--- INSTRUCTIONS TO FOLLOW ---
Search the data for the string "user", and report each line where it is found.

--- DATA FOR THIS EXERCISE ---
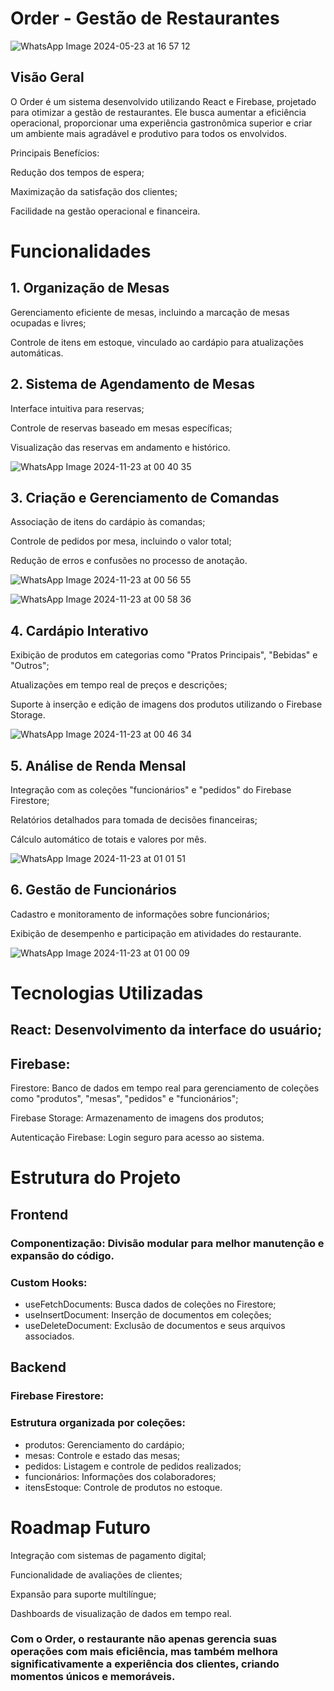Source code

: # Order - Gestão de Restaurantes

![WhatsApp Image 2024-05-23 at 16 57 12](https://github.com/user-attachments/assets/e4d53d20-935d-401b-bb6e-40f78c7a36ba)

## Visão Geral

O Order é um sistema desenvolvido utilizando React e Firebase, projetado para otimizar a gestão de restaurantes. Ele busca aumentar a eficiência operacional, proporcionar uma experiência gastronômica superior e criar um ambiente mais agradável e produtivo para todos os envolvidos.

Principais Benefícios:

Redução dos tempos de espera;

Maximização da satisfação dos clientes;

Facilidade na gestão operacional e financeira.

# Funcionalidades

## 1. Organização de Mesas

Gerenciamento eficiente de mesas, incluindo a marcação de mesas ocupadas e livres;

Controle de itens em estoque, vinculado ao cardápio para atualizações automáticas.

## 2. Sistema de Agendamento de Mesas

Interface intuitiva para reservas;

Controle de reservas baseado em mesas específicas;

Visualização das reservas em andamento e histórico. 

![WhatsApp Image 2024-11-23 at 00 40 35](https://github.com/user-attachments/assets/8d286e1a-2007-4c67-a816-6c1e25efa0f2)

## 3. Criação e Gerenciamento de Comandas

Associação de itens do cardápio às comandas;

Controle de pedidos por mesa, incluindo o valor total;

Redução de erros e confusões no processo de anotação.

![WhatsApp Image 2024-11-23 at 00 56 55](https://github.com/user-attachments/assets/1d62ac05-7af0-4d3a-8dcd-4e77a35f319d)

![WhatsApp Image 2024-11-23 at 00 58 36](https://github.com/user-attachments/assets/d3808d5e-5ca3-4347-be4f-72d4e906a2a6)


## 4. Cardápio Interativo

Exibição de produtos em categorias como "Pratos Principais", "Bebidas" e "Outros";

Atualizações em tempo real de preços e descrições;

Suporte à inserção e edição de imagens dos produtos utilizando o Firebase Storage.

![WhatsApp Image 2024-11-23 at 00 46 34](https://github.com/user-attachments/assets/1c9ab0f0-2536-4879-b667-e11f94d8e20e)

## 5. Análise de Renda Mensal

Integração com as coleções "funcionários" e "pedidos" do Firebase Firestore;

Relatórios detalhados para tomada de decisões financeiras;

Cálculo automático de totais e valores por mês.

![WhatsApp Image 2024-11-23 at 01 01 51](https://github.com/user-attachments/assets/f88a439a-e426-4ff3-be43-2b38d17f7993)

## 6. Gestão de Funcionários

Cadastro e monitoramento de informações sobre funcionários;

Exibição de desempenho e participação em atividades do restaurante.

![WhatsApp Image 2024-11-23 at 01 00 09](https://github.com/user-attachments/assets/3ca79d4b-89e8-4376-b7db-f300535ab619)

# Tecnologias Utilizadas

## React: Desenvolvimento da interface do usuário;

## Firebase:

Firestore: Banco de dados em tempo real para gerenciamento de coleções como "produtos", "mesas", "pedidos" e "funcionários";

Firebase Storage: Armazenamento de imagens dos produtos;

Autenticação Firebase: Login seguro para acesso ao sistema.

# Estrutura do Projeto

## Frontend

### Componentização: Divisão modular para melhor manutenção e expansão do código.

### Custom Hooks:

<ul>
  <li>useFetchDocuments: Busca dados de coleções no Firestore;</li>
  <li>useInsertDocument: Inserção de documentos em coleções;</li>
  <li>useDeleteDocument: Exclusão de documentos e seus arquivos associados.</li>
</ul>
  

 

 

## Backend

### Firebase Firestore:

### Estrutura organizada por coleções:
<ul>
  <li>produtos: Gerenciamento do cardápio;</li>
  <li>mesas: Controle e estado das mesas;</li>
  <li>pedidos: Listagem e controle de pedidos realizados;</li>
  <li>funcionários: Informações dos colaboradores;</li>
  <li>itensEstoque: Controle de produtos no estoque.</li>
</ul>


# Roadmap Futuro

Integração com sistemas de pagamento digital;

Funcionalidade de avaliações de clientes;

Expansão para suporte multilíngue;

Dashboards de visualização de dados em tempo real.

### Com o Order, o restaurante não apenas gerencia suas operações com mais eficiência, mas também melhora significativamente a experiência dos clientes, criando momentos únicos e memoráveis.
==
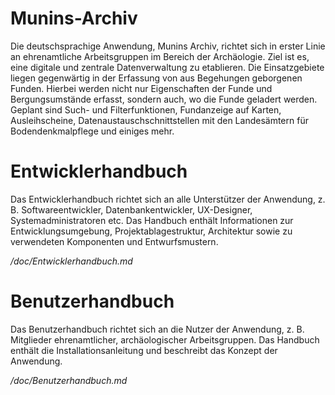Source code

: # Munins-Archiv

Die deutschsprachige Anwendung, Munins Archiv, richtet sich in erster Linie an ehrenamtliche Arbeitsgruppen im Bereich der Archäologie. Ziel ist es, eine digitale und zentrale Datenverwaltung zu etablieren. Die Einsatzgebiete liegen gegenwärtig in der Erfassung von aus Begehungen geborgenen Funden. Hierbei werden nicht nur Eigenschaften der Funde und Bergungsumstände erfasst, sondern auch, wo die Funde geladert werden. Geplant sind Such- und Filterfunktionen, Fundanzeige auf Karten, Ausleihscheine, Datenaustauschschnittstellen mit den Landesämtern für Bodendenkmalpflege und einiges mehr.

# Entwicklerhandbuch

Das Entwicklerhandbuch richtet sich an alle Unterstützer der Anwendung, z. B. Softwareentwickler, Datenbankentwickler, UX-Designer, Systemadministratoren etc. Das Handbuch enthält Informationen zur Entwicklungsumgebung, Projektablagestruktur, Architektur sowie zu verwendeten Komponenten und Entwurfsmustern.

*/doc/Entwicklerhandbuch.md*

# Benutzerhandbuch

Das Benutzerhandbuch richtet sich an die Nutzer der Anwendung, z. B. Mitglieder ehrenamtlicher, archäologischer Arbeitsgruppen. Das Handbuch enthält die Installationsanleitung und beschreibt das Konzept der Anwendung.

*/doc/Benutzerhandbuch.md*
* * *
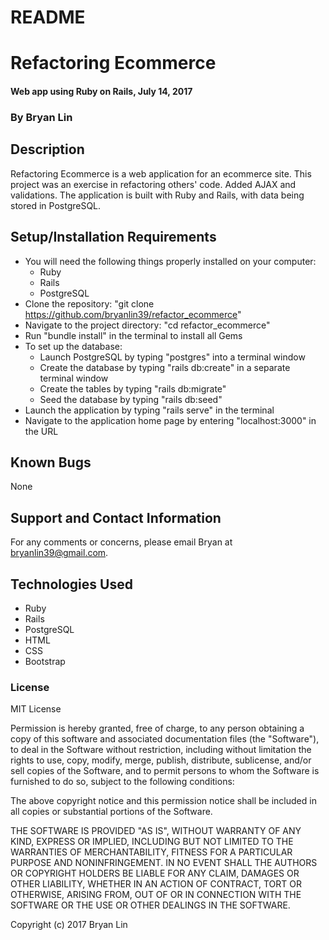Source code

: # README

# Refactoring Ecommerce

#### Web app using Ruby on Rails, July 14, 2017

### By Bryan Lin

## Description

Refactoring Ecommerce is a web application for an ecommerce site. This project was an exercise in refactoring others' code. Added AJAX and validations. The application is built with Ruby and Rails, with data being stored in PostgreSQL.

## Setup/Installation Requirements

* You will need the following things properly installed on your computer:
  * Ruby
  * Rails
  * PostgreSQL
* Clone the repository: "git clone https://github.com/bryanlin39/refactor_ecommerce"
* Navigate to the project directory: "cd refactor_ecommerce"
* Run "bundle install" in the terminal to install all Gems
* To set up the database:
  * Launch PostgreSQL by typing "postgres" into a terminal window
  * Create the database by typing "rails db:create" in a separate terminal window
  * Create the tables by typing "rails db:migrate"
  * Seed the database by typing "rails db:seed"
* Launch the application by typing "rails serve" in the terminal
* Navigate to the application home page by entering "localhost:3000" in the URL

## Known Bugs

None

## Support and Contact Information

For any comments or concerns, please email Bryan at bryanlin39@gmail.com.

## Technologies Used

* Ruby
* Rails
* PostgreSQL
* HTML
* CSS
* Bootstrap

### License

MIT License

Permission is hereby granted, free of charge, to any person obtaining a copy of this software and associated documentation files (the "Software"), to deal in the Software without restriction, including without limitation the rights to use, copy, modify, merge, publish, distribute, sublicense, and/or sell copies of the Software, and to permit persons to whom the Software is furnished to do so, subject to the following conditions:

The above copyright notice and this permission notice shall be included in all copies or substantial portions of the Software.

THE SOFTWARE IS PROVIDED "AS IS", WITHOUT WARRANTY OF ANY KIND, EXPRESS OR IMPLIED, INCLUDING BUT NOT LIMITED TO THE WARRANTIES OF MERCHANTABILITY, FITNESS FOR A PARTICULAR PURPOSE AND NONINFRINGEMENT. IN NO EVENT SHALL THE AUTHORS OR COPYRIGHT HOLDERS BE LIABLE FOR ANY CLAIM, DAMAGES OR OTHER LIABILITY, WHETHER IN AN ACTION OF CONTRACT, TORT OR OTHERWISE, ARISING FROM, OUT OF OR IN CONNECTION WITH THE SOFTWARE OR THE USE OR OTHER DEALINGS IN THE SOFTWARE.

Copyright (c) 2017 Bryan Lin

--- ANSWER TO THIS EXERCISE ---
![WhatsApp Image 2024-05-23 at 16 57 12](https://github.com/user-attachments/assets/e4d53d20-935d-401b-bb6e-40f78c7a36ba)
![WhatsApp Image 2024-11-23 at 00 40 35](https://github.com/user-attachments/assets/8d286e1a-2007-4c67-a816-6c1e25efa0f2)
![WhatsApp Image 2024-11-23 at 00 56 55](https://github.com/user-attachments/assets/1d62ac05-7af0-4d3a-8dcd-4e77a35f319d)
![WhatsApp Image 2024-11-23 at 00 58 36](https://github.com/user-attachments/assets/d3808d5e-5ca3-4347-be4f-72d4e906a2a6)
![WhatsApp Image 2024-11-23 at 00 46 34](https://github.com/user-attachments/assets/1c9ab0f0-2536-4879-b667-e11f94d8e20e)
![WhatsApp Image 2024-11-23 at 01 01 51](https://github.com/user-attachments/assets/f88a439a-e426-4ff3-be43-2b38d17f7993)
![WhatsApp Image 2024-11-23 at 01 00 09](https://github.com/user-attachments/assets/3ca79d4b-89e8-4376-b7db-f300535ab619)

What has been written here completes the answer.